İnsanoğlunun binlerce yıllık yeryüzü tecrübesinde en önemli bakiyesi hiç kuşkusuz hikayesidir.
Sosyal medyada Konyalı bir işadamının umre dönüşü, başlayan 5 kişinin ölümü ve 350 kişiye bulaştırmış olduğu korona virüsü bu hikayenin başlangıcı olabilir mi?
Hac ve Umre farizasını yerine getirmek için giden ve gelenlerden çok hasta hikayeleri dinledik. Gelenlerin bir iki ay kendilerine gelemediğine de tanık olduk. Hal böyle iken ve 11 Martta Dünya Sağlık Örgütü bu virüsünü pandemi ilan etmesine karşı, bizim umrecilere izin veren Diyaneti anlamak mümkün değildi. Mesele birilerinin para kazanmasına sessiz kalmak mı?
Gerçekler işin vahametini ortaya koymaya yetiyor. Diyanetin insanları, inançları gereği umre ve hacca gidecekleri götürmek mi, yoksa organizasyonu denetlemek mi?
İşin ticari boyutu yüksek olunca kimse elindeki gücü bırakmak istemiyor. Oysa Diyanet denetleyici rolünü oynasaydı, belki de korona virüsü bu hızla yayılmazdı.
Sağlık Bakanı Fahrettin Koca'nın sürece ilişkin politik tutumu daha şeffaf olmalıydı. Diyanet ile arasındaki mesafesini bilimsel verileri ortaya koyup toplumu dinle vicdan arasına sıkıştırmamalıydı.
Şimdi açıklanan ölüm ve vaka sayılarına bakıyorum, birde piyasada dolaşan verilere bakıyorum çok çelişkili. Buna gerek var mı? Zaten olmadığı için Diyanet istediği gibi yol aldı, sonuçlarını da ülke olarak yaşıyoruz.
Ayrıca sağlık sistemini özelleştirerek bugün karşı karşıya kaldığımız manzara, insanoğlunu ürkütüyor.
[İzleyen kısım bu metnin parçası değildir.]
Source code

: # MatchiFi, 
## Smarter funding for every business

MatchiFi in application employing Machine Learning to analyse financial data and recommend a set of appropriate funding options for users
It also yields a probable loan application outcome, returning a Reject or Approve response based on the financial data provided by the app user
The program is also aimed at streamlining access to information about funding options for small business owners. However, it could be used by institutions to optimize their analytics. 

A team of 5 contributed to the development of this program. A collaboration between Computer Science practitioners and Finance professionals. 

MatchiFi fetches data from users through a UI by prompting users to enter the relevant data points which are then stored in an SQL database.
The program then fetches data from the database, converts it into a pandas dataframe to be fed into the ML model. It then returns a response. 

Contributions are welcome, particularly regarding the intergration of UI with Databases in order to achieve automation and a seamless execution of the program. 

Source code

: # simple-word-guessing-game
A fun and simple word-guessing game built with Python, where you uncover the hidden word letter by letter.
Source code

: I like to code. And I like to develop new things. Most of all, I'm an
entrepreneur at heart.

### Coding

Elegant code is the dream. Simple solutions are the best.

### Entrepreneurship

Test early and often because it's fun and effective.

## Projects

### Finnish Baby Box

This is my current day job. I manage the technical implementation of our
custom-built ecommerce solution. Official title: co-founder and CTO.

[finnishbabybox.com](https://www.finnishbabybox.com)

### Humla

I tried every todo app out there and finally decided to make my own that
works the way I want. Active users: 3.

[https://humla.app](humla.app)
Özel sağlık kuruluşlarına giden vatandaşlara korona virüsü testi yapılmadan önce muayene ve röntgen ücreti altında 600 TL'yi bulan fark isteniyor.
Sağlık sistemini özelleştiren İspanya ve İtalya'nın ne durumda olduğunu görüyoruz.
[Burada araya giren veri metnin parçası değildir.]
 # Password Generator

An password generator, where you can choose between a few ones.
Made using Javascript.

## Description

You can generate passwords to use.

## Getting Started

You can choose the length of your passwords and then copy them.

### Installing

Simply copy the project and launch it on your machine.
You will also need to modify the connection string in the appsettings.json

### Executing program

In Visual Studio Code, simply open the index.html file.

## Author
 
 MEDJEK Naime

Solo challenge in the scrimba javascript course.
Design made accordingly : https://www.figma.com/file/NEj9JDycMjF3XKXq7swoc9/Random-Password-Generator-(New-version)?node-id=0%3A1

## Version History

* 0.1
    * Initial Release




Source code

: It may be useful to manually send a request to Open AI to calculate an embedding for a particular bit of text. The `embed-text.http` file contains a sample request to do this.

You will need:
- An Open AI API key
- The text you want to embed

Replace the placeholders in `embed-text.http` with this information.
İnsan yaşamını direkt etkileyen bir ekosistemi paralı hale getirmek ve bundan övünç duymak işte karşılaştığımız küresel ölçekli virüsle baş başa kalabilirsiniz. İtalya ve İspanya, sağlık sisteminin yüzde 80'i özelleştirerek sistem nelere mal olduğunu gördü.
Yine aynı Avrupa kıtasında yer alan Almanya özelleştirerek en iyisini yapamaz mıydı? Yapmadı. Almanya, sağlık sisteminin sadece yüzde 20'si özelleştirilmiş. Yüzde 80'i devlet kontrolünde... Çünkü Almanya biliyor ki, insanını yaşatamazsan, ne devletin kalır, ne de sahip olduğun ekonomik gücü yönetecek insanın kalır.
Ülkemizde pozitif çıkan vaka sayısı 3 Nisan itibariyle 20 bin 921'e ulaştı. Vaka sayısı her geçen gün artmaya devam ediyor. Karantina olayını daha sert kararlarla hayata geçirmemiz gerekir. Örneğin Atatürk Havalimanı gibi alanı zorunlu karantina bölgesi ilan edip, seyyar hastaneye çevirilmesi lazım.
Bu işin çözümü için üç temel unsurunu dikkate alarak, vaka kaynağının belirlenmesi, bulaştırma çizgisinin kesilmesi ve tedavi yönteminin acilen belirlenmesi lazım.
Bunları sağladığımız takdirde bu iş çözüme kavuşur. Yoksa insanoğlunun hayatta kalmak adına kendisine binlerce yıllık sunulan bakiyesine hiç kuşku yok ki felaketle sonuçlanan hikayesini yazmak kalır...
Sağlıklı günler diliyorum.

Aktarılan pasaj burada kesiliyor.